Work order: Gather each line of the records where "Prodotti" appears.

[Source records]
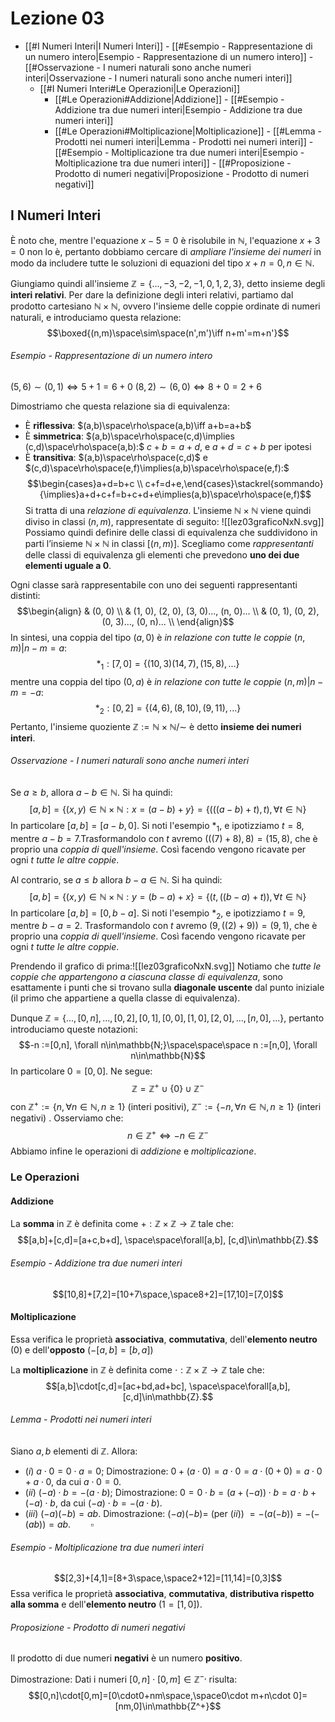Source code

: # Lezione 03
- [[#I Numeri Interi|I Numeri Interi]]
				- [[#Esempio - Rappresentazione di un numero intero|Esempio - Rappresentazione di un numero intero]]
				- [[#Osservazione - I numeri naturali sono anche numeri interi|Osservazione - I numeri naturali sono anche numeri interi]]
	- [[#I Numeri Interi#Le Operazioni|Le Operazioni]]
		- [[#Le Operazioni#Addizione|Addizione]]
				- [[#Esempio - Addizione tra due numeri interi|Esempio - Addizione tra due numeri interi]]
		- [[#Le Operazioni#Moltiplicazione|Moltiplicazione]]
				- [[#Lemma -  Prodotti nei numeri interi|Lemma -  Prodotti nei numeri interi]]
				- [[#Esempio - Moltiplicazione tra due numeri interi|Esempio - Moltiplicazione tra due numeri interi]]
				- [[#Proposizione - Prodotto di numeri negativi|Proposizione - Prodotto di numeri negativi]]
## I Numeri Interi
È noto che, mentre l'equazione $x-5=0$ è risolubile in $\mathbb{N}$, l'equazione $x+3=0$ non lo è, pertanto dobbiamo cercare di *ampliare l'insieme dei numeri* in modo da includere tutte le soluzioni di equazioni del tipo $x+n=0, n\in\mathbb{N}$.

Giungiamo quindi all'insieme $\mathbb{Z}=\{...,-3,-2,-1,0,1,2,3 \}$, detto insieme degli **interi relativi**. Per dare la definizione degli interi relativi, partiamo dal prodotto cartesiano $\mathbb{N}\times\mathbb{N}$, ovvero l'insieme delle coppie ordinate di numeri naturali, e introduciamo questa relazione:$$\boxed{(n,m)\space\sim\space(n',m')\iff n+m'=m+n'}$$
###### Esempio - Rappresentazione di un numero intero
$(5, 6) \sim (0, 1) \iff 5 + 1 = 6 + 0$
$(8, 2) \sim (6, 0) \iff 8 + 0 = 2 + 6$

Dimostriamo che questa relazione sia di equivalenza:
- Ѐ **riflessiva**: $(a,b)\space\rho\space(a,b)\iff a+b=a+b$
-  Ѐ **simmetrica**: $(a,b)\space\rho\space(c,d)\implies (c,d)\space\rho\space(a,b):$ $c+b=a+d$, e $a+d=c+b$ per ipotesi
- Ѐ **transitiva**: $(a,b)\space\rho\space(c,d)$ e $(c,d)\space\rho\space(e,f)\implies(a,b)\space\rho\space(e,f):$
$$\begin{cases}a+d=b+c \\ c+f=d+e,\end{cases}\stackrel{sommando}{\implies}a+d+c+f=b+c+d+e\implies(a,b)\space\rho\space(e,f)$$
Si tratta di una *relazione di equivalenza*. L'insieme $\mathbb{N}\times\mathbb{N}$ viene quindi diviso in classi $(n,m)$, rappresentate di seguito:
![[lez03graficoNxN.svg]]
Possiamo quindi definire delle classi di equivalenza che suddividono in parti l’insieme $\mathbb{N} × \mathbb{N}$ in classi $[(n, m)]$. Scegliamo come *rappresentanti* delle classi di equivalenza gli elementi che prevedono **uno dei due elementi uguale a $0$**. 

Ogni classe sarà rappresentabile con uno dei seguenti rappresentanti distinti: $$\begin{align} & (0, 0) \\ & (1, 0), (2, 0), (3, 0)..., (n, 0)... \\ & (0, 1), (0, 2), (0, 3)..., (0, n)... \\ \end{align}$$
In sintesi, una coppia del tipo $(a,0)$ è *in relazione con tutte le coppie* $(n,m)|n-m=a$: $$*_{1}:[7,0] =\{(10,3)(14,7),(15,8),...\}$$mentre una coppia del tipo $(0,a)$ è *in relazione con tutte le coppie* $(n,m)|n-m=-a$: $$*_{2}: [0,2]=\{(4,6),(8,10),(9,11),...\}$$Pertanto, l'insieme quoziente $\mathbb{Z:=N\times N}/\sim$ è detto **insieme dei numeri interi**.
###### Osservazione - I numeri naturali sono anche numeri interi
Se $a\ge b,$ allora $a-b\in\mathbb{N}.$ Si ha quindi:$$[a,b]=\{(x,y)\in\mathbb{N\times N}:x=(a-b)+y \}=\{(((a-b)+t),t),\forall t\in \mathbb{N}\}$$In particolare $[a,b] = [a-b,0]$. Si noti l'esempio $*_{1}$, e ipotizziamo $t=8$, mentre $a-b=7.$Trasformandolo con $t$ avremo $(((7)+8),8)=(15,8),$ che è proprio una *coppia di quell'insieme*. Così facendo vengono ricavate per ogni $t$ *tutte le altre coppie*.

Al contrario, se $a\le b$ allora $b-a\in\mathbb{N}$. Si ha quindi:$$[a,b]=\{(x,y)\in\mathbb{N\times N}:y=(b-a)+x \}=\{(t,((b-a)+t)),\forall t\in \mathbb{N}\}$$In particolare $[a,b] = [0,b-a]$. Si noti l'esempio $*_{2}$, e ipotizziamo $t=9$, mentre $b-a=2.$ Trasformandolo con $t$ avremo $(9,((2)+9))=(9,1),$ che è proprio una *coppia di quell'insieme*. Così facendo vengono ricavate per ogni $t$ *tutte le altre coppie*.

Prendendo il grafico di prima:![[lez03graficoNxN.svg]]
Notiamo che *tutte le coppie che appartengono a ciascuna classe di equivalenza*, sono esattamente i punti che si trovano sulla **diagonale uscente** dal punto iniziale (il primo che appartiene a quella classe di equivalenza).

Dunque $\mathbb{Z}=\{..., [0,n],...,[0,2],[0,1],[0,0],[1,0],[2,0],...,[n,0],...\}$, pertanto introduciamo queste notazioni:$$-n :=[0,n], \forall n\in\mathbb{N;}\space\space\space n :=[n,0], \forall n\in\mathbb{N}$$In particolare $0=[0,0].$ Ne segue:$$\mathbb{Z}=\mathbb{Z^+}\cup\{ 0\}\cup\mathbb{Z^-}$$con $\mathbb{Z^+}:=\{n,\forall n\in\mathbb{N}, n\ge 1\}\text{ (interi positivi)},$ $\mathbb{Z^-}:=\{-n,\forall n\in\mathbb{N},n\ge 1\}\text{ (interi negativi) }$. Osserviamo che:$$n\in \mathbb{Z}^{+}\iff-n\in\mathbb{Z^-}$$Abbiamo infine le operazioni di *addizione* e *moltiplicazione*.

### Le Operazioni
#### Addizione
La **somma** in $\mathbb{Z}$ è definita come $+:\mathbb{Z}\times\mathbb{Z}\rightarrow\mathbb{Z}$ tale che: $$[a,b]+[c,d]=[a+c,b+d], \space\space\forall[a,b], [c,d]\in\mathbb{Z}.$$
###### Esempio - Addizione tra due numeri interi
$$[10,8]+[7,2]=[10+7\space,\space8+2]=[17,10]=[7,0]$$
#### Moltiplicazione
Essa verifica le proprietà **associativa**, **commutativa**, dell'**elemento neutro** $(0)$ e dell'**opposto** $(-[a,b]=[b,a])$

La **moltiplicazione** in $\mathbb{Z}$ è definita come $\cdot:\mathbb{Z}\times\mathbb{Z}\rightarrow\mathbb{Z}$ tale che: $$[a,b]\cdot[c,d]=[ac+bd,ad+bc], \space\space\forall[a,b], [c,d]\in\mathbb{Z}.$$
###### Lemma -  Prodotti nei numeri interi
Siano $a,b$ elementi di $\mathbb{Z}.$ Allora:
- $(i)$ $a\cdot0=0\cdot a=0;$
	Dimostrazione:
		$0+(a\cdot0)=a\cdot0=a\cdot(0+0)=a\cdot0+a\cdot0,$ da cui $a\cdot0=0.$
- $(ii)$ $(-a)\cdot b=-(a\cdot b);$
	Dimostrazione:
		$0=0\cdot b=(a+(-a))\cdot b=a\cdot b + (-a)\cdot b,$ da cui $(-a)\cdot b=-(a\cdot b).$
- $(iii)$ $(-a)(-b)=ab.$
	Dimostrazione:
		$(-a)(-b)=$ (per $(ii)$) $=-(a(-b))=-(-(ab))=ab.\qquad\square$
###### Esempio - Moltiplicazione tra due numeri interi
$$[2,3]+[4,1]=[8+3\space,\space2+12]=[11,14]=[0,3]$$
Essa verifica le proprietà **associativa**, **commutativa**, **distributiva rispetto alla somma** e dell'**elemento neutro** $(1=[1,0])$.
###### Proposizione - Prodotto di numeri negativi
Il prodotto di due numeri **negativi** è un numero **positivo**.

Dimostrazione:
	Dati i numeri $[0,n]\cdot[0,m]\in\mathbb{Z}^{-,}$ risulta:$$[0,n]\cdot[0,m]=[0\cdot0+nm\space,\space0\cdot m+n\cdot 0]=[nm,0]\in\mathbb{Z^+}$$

---

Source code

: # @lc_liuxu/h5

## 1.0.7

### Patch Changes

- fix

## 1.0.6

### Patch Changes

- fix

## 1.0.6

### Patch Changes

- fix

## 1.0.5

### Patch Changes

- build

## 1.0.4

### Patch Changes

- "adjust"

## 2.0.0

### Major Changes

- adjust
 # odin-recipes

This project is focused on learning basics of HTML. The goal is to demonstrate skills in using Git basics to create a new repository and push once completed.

Solution to the exercise:
				- [[#Lemma -  Prodotti nei numeri interi|Lemma -  Prodotti nei numeri interi]]
###### Lemma -  Prodotti nei numeri interi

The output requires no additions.